U.S. Department of Health and Human Services (HHS)
Although some of the U.S. Food and Drug Administration’s (FDA) inspections aren’t taking place, the agency has said it can respond to emergencies such as a food-borne illness outbreak.
“Some scientific research projects also cannot continue in full,” Reuters reported.
U.S. Department of Agriculture (USDA)
“Food stamp recipients won’t miss their February benefits even if partial government shutdown continues, the U.S. Department of Agriculture announced Tuesday night,” UPI reported.
“The agency found a way to fund the USDA’s Supplemental Nutrition Assistance Program (SNAP) for 38 million Americans without new appropriations from Congress, the agency said in a news release.”
U.S. Department of Transportation (DOT)
At the Department of Transportation 20,400 of its 55,000 employees are on leave.
“That excludes most of the Federal Aviation Administration, where 24,200 are working and the Federal Highway Administration (FHA) where all 2,700 employees are funded through other sources,” Reuters reported.
The New York Times reported on Tuesday on the plight of federal workers who are either working without pay or are on leave. Those who don’t have savings set aside for a rainy day are struggling to pay bills. Some are turning to credit cards.
Tanisha Keller, who works for the U.S. Census Bureau, “used to live paycheck to paycheck.”
“Now she’s “living nothing to nothing,” the Times reported.
Keller is counting on the government to make things right.
“There’s no cushion,” Keller said. “When February rolls around, my rent’s going to be due, and I’m going to need the nation to help.”
CNBC reported on Wednesday that the Democrats had changed their talking points in opposing Trump’s wall agenda to focus on workers like the ones the Times profiled.

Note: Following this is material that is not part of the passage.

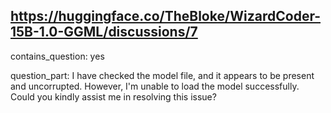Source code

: ## https://huggingface.co/TheBloke/WizardCoder-15B-1.0-GGML/discussions/7

contains_question: yes

question_part: I have checked the model file, and it appears to be present and uncorrupted. However, I'm unable to load the model successfully. Could you kindly assist me in resolving this issue?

”[Trump] has chosen a wall over workers,” House Speaker Nancy Pelosi (D-CA) said on Wednesday as she and Senate Minority Leader Chuck Schumer (NY) used furloughed employees as a backdrop for a press briefing. “The president needs to end his senseless shutdown and reopen the government.”
“Trump, for his part, has downplayed the shutdown’s effect on government workers,” CNBC reported. “On Sunday, the former real estate mogul claimed he ‘can relate’ to federal employees who may not be able to pay bills. He said Wednesday that the workers ‘are terrific patriots’ and ‘a lot of them agree with what I’m doing.’